About this exercise:
Restate exactly the lines that run from the start of the records below to the line containing "about one clock cycle.", counting both ends, and nothing else; pictures stay out.

Data to examine:
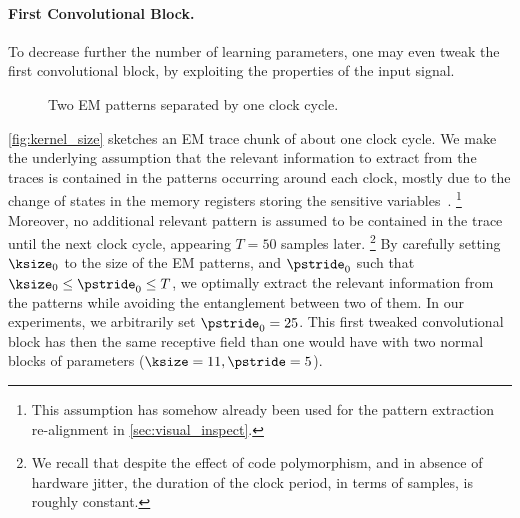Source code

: \paragraph{First Convolutional Block.}
To decrease further the number of learning parameters, one may even tweak the first convolutional block, by exploiting the properties of the input signal.
\begin{figure}    %
	\centering
	\caption{Two EM patterns separated by one clock cycle.}
	\label{fig:kernel_size}
\end{figure}
\autoref{fig:kernel_size} sketches an EM trace chunk of about one clock cycle.
We make the underlying assumption that the relevant information to extract from the traces is contained in the patterns occurring around each clock, mostly due to the change of states in the memory registers storing the sensitive variables~\cite{mangard_power_2007}.%
\footnote{This assumption has somehow already been used for the pattern extraction re-alignment in \autoref{sec:visual_inspect}.}
Moreover, no additional relevant pattern is assumed to be contained in the trace until the next clock cycle, appearing \(T=50\) samples later.%
\footnote{
	We recall that despite the effect of code polymorphism, and in absence of hardware jitter, the duration of the clock period, in terms of samples, is roughly constant.
}
By carefully setting \(\ksize_0\) to the size of the EM patterns, and \(\pstride_0\) such that \(\ksize_0 \leq \pstride_0 \leq T\), we optimally extract the relevant information from the patterns while avoiding the entanglement between two of them.
In our experiments, we arbitrarily set \(\pstride_0=25\).
This first tweaked convolutional block has then the same receptive field than one would have with two normal blocks of parameters (\(\ksize=11, \pstride=5\)).

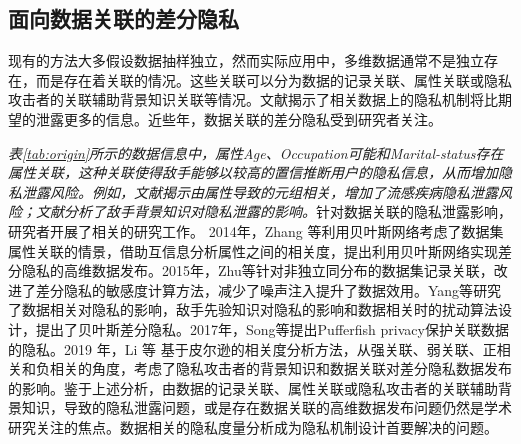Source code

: 

\subsection{面向数据关联的差分隐私}

现有的方法大多假设数据抽样独立，然而实际应用中，多维数据通常不是独立存在，而是存在着关联的情况。这些关联可以分为数据的记录关联、属性关联或隐私攻击者的关联辅助背景知识关联等情况。文献\cite{kifer2011no}揭示了相关数据上的隐私机制将比期望的泄露更多的信息。近些年，数据关联的差分隐私受到研究者关注。

{\em 表\ref{tab:origin}所示的数据信息中，属性Age、Occupation可能和Marital-status存在属性关联，这种关联使得敌手能够以较高的置信推断用户的隐私信息，从而增加隐私泄露风险。例如，文献\cite{zhu2015correlated}揭示由属性导致的元组相关，增加了流感疾病隐私泄露风险；文献\cite{li2019impact}分析了敌手背景知识对隐私泄露的影响。}针对数据关联的隐私泄露影响，研究者开展了相关的研究工作。
2014年，Zhang 等\cite{zhang2014privbayes}利用贝叶斯网络考虑了数据集属性关联的情景，借助互信息分析属性之间的相关度\cite{reshef2011detecting,liangjy2016}，提出利用贝叶斯网络实现差分隐私的高维数据发布。2015年，Zhu等\cite{zhu2015correlated}针对非独立同分布的数据集记录关联，改进了差分隐私的敏感度计算方法，减少了噪声注入提升了数据效用。Yang等\cite{yang2015bayesian}研究了数据相关对隐私的影响，敌手先验知识对隐私的影响和数据相关时的扰动算法设计，提出了贝叶斯差分隐私。2017年，Song等\cite{song2017pufferfish}提出Pufferfish privacy保护关联数据的隐私。2019 年，Li 等\cite{li2019impact} 基于皮尔逊的相关度分析方法，从强关联、弱关联、正相关和负相关的角度，考虑了隐私攻击者的背景知识和数据关联对差分隐私数据发布的影响。鉴于上述分析，由数据的记录关联、属性关联或隐私攻击者的关联辅助背景知识，导致的隐私泄露问题，或是存在数据关联的高维数据发布问题仍然是学术研究关注的焦点。数据相关的隐私度量分析成为隐私机制设计首要解决的问题。


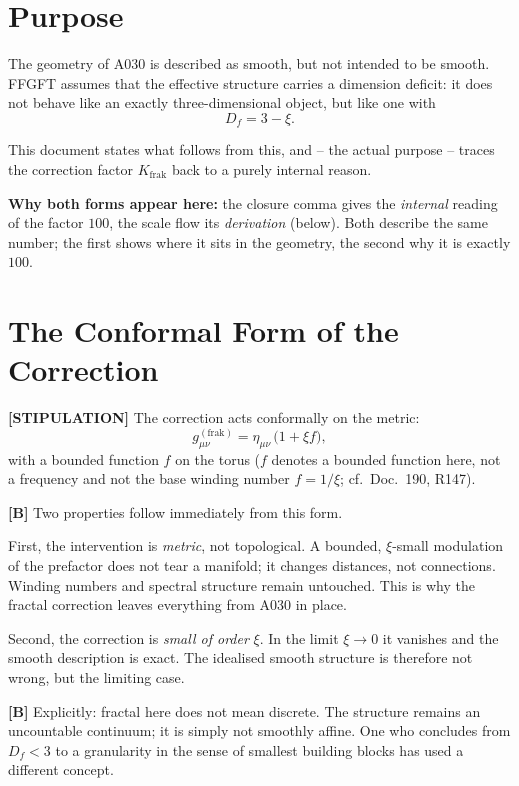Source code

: \section{Purpose}

The geometry of A030 is described as smooth, but not intended to be smooth.
FFGFT assumes that the effective structure carries a dimension deficit: it
does not behave like an exactly three-dimensional object, but like one with
\[
  D_f = 3 - \xi .
\]

This document states what follows from this, and -- the actual purpose --
traces the correction factor $K_\text{frak}$ back to a purely internal reason.

\textbf{Why both forms appear here:} the closure comma gives the \emph{internal}
reading of the factor $100$, the scale flow its \emph{derivation} (below). Both
describe the same number; the first shows where it sits in the geometry, the
second why it is exactly $100$.

\section{The Conformal Form of the Correction}

\textbf{[STIPULATION]} The correction acts conformally on the metric:
\[
  g_{\mu\nu}^{(\text{frak})} = \eta_{\mu\nu}\,\bigl(1 + \xi f\bigr),
\]
with a bounded function $f$ on the torus ($f$ denotes a bounded function here,
not a frequency and not the base winding number $f = 1/\xi$; cf.\ Doc.~190, R147).

\textbf{[B]} Two properties follow immediately from this form.

First, the intervention is \emph{metric}, not topological. A bounded, $\xi$-small
modulation of the prefactor does not tear a manifold; it changes distances, not
connections. Winding numbers and spectral structure remain untouched. This is
why the fractal correction leaves everything from A030 in place.

Second, the correction is \emph{small of order} $\xi$. In the limit $\xi\to 0$
it vanishes and the smooth description is exact. The idealised smooth structure
is therefore not wrong, but the limiting case.

\textbf{[B]} Explicitly: fractal here does not mean discrete. The structure
remains an uncountable continuum; it is simply not smoothly affine. One who
concludes from $D_f<3$ to a granularity in the sense of smallest building blocks
has used a different concept.

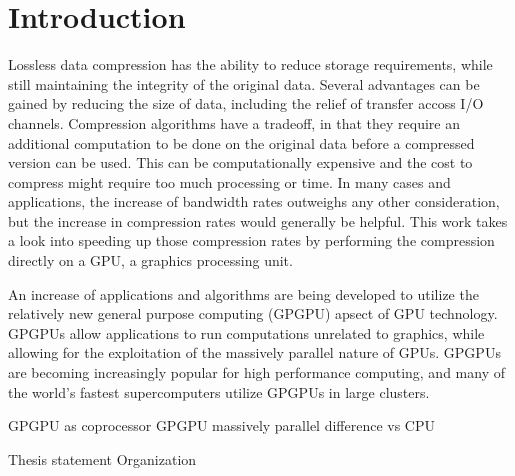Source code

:\chapter{Introduction}
Lossless data compression has the ability to reduce storage requirements, while still maintaining the integrity of the original data.
Several advantages can be gained by reducing the size of data, including the relief of transfer accoss I/O channels.
Compression algorithms have a tradeoff, in that they require an additional computation to be done on the original data before a compressed version can be used.
This can be computationally expensive and the cost to compress might require too much processing or time.
In many cases and applications, the increase of bandwidth rates outweighs any other consideration, but the increase in compression rates would generally be helpful.
This work takes a look into speeding up those compression rates by performing the compression directly on a GPU, a graphics processing unit.

An increase of applications and algorithms are being developed to utilize the relatively new general purpose computing (GPGPU) apsect of GPU technology.
GPGPUs allow applications to run computations unrelated to graphics, while allowing for the exploitation of the massively parallel nature of GPUs.
GPGPUs are becoming increasingly popular for high performance computing, and many of the world's fastest supercomputers utilize GPGPUs in large clusters.

GPGPU as coprocessor
GPGPU massively parallel
difference vs CPU

Thesis statement
Organization
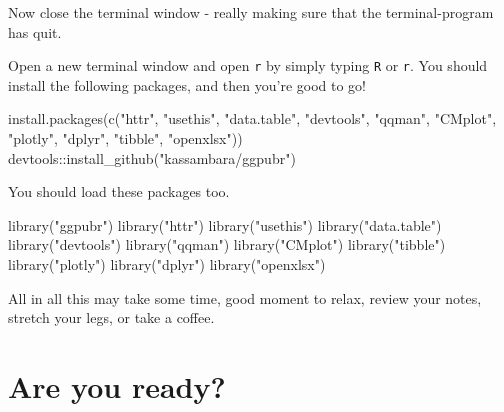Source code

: \documentclass[
]{book}
\newenvironment{Shaded}{\begin{snugshade}}{\end{snugshade}}
\newcommand{\FunctionTok}[1]{\textcolor[rgb]{0.00,0.00,0.00}{#1}}
\newcommand{\NormalTok}[1]{#1}
\newcommand{\SpecialCharTok}[1]{\textcolor[rgb]{0.00,0.00,0.00}{#1}}
\newcommand{\StringTok}[1]{\textcolor[rgb]{0.31,0.60,0.02}{#1}}
\begin{document}
Now close the terminal window - really making sure that the terminal-program has quit.

Open a new terminal window and open \texttt{r} by simply typing \texttt{R} or \texttt{r}. You should install the following packages, and then you're good to go!

\begin{Shaded}
\begin{Highlighting}[]
\FunctionTok{install.packages}\NormalTok{(}\FunctionTok{c}\NormalTok{(}\StringTok{"httr"}\NormalTok{, }\StringTok{"usethis"}\NormalTok{, }\StringTok{"data.table"}\NormalTok{, }\StringTok{"devtools"}\NormalTok{, }
                   \StringTok{"qqman"}\NormalTok{, }\StringTok{"CMplot"}\NormalTok{, }\StringTok{"plotly"}\NormalTok{, }
                   \StringTok{"dplyr"}\NormalTok{, }\StringTok{"tibble"}\NormalTok{, }\StringTok{"openxlsx"}\NormalTok{))}
\NormalTok{devtools}\SpecialCharTok{::}\FunctionTok{install\_github}\NormalTok{(}\StringTok{"kassambara/ggpubr"}\NormalTok{)}
\end{Highlighting}
\end{Shaded}

You should load these packages too.

\begin{Shaded}
\begin{Highlighting}[]
\FunctionTok{library}\NormalTok{(}\StringTok{"ggpubr"}\NormalTok{)}
\FunctionTok{library}\NormalTok{(}\StringTok{"httr"}\NormalTok{)}
\FunctionTok{library}\NormalTok{(}\StringTok{"usethis"}\NormalTok{)}
\FunctionTok{library}\NormalTok{(}\StringTok{"data.table"}\NormalTok{)}
\FunctionTok{library}\NormalTok{(}\StringTok{"devtools"}\NormalTok{)}
\FunctionTok{library}\NormalTok{(}\StringTok{"qqman"}\NormalTok{)}
\FunctionTok{library}\NormalTok{(}\StringTok{"CMplot"}\NormalTok{)}
\FunctionTok{library}\NormalTok{(}\StringTok{"tibble"}\NormalTok{)}
\FunctionTok{library}\NormalTok{(}\StringTok{"plotly"}\NormalTok{)}
\FunctionTok{library}\NormalTok{(}\StringTok{"dplyr"}\NormalTok{)}
\FunctionTok{library}\NormalTok{(}\StringTok{"openxlsx"}\NormalTok{)}
\end{Highlighting}
\end{Shaded}

All in all this may take some time, good moment to relax, review your notes, stretch your legs, or take a coffee.

\hypertarget{are-you-ready}{%
\section{Are you ready?}\label{are-you-ready}}
\end{document}
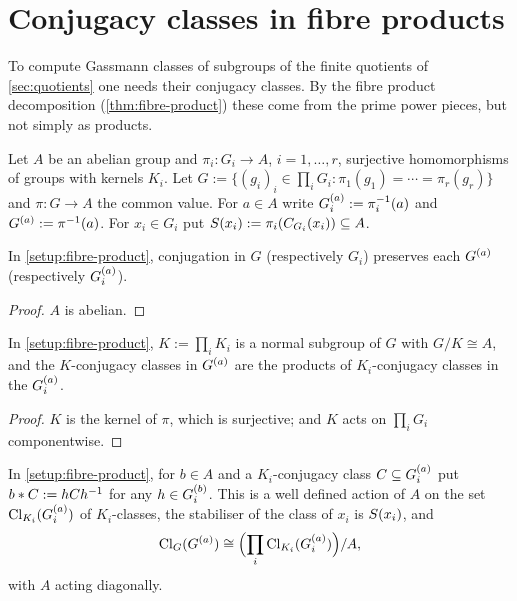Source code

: \section{Conjugacy classes in fibre products}\label{sec:conjugacy}

To compute Gassmann classes of subgroups of the finite quotients of
\cref{sec:quotients} one needs their conjugacy classes. By the fibre
product decomposition (\cref{thm:fibre-product}) these come from the
prime power pieces, but not simply as products.

\begin{setup}\label{setup:fibre-product}
Let $A$ be an abelian group and $\pi_i \colon G_i \to A$, $i = 1, \ldots, r$,
surjective homomorphisms of groups with kernels $K_i$. Let
$G := \{(g_i)_i \in \prod_i G_i : \pi_1(g_1) = \cdots = \pi_r(g_r)\}$ and
$\pi \colon G \to A$ the common value. For $a \in A$ write
$\Fibre{G_i}{a} := \pi_i^{-1}(a)$ and $\Fibre{G}{a} := \pi^{-1}(a)$. For
$x_i \in G_i$ put $\CentralizerImage{x_i} := \pi_i(\Centralizer{G_i}{x_i})
\subseteq A$.
\end{setup}

\begin{lemma}\label{lem:types-invariant}
In \cref{setup:fibre-product}, conjugation in $G$ (respectively $G_i$)
preserves each $\Fibre{G}{a}$ (respectively $\Fibre{G_i}{a}$).
\end{lemma}

\begin{proof}
$A$ is abelian.
\end{proof}

\begin{lemma}
\label{lem:kernel-componentwise}
In \cref{setup:fibre-product}, $K := \prod_i K_i$ is a normal subgroup of
$G$ with $G/K \cong A$, and the $K$-conjugacy classes in $\Fibre{G}{a}$ are
the products of $K_i$-conjugacy classes in the $\Fibre{G_i}{a}$.
\end{lemma}

\begin{proof}
$K$ is the kernel of $\pi$, which is surjective; and $K$ acts on
$\prod_i G_i$ componentwise.
\end{proof}

\begin{lemma}\label{lem:diagonal-action}
In \cref{setup:fibre-product}, for $b \in A$ and a $K_i$-conjugacy class
$C \subseteq \Fibre{G_i}{a}$ put $b\FibreAction C := hCh^{-1}$ for any
$h \in \Fibre{G_i}{b}$. This is a well defined action of $A$ on the set
$\ConjClassesBy{K_i}{\Fibre{G_i}{a}}$ of $K_i$-classes, the stabiliser of
the class of $x_i$ is $\CentralizerImage{x_i}$, and
\[
  \ConjClassesBy{G}{\Fibre{G}{a}} \cong
  \Bigl(\prod_i \ConjClassesBy{K_i}{\Fibre{G_i}{a}}\Bigr)/A,
\]
with $A$ acting diagonally.
\end{lemma}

Response area:
Source code

: \paragraph{First Convolutional Block.}
To decrease further the number of learning parameters, one may even tweak the first convolutional block, by exploiting the properties of the input signal.
\begin{figure}    %
	\centering
	\caption{Two EM patterns separated by one clock cycle.}
	\label{fig:kernel_size}
\end{figure}
\autoref{fig:kernel_size} sketches an EM trace chunk of about one clock cycle.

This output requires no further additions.